## Exercise objective
Reproduce all of the data, making sure that no line differs from the original.

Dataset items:
#####

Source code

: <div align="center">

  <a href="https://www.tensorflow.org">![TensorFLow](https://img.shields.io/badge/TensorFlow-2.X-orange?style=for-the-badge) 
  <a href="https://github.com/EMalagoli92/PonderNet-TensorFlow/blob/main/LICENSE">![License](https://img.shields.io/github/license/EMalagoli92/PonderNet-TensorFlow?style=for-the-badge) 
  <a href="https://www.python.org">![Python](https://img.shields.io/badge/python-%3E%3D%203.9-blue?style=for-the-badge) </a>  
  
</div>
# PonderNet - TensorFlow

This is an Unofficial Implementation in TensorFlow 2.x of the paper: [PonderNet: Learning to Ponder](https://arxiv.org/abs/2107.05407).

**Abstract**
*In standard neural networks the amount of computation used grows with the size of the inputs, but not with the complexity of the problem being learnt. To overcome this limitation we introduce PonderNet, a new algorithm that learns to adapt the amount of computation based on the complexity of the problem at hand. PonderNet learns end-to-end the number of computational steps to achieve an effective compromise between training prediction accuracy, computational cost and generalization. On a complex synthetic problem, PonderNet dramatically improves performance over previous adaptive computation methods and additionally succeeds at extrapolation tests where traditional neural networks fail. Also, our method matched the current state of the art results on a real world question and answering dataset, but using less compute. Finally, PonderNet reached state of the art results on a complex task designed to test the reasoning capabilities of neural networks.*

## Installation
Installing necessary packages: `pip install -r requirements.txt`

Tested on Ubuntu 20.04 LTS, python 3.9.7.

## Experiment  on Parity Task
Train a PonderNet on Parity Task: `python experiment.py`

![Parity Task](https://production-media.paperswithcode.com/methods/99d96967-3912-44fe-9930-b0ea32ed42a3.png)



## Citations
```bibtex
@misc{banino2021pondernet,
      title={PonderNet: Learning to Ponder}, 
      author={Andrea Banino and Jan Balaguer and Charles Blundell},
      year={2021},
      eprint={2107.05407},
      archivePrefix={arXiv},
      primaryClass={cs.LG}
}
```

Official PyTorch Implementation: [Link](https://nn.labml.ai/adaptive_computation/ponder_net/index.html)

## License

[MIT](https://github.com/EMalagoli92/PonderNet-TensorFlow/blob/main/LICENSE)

#####

## Task solution
Source code

: <div align="center">

  <a href="https://www.tensorflow.org">![TensorFLow](https://img.shields.io/badge/TensorFlow-2.X-orange?style=for-the-badge) 
  <a href="https://github.com/EMalagoli92/PonderNet-TensorFlow/blob/main/LICENSE">![License](https://img.shields.io/github/license/EMalagoli92/PonderNet-TensorFlow?style=for-the-badge) 
  <a href="https://www.python.org">![Python](https://img.shields.io/badge/python-%3E%3D%203.9-blue?style=for-the-badge) </a>  
  
</div>
# PonderNet - TensorFlow

This is an Unofficial Implementation in TensorFlow 2.x of the paper: [PonderNet: Learning to Ponder](https://arxiv.org/abs/2107.05407).

**Abstract**
*In standard neural networks the amount of computation used grows with the size of the inputs, but not with the complexity of the problem being learnt. To overcome this limitation we introduce PonderNet, a new algorithm that learns to adapt the amount of computation based on the complexity of the problem at hand. PonderNet learns end-to-end the number of computational steps to achieve an effective compromise between training prediction accuracy, computational cost and generalization. On a complex synthetic problem, PonderNet dramatically improves performance over previous adaptive computation methods and additionally succeeds at extrapolation tests where traditional neural networks fail. Also, our method matched the current state of the art results on a real world question and answering dataset, but using less compute. Finally, PonderNet reached state of the art results on a complex task designed to test the reasoning capabilities of neural networks.*

## Installation
Installing necessary packages: `pip install -r requirements.txt`

Tested on Ubuntu 20.04 LTS, python 3.9.7.

## Experiment  on Parity Task
Train a PonderNet on Parity Task: `python experiment.py`

![Parity Task](https://production-media.paperswithcode.com/methods/99d96967-3912-44fe-9930-b0ea32ed42a3.png)



## Citations
```bibtex
@misc{banino2021pondernet,
      title={PonderNet: Learning to Ponder}, 
      author={Andrea Banino and Jan Balaguer and Charles Blundell},
      year={2021},
      eprint={2107.05407},
      archivePrefix={arXiv},
      primaryClass={cs.LG}
}
```

Official PyTorch Implementation: [Link](https://nn.labml.ai/adaptive_computation/ponder_net/index.html)

## License

[MIT](https://github.com/EMalagoli92/PonderNet-TensorFlow/blob/main/LICENSE)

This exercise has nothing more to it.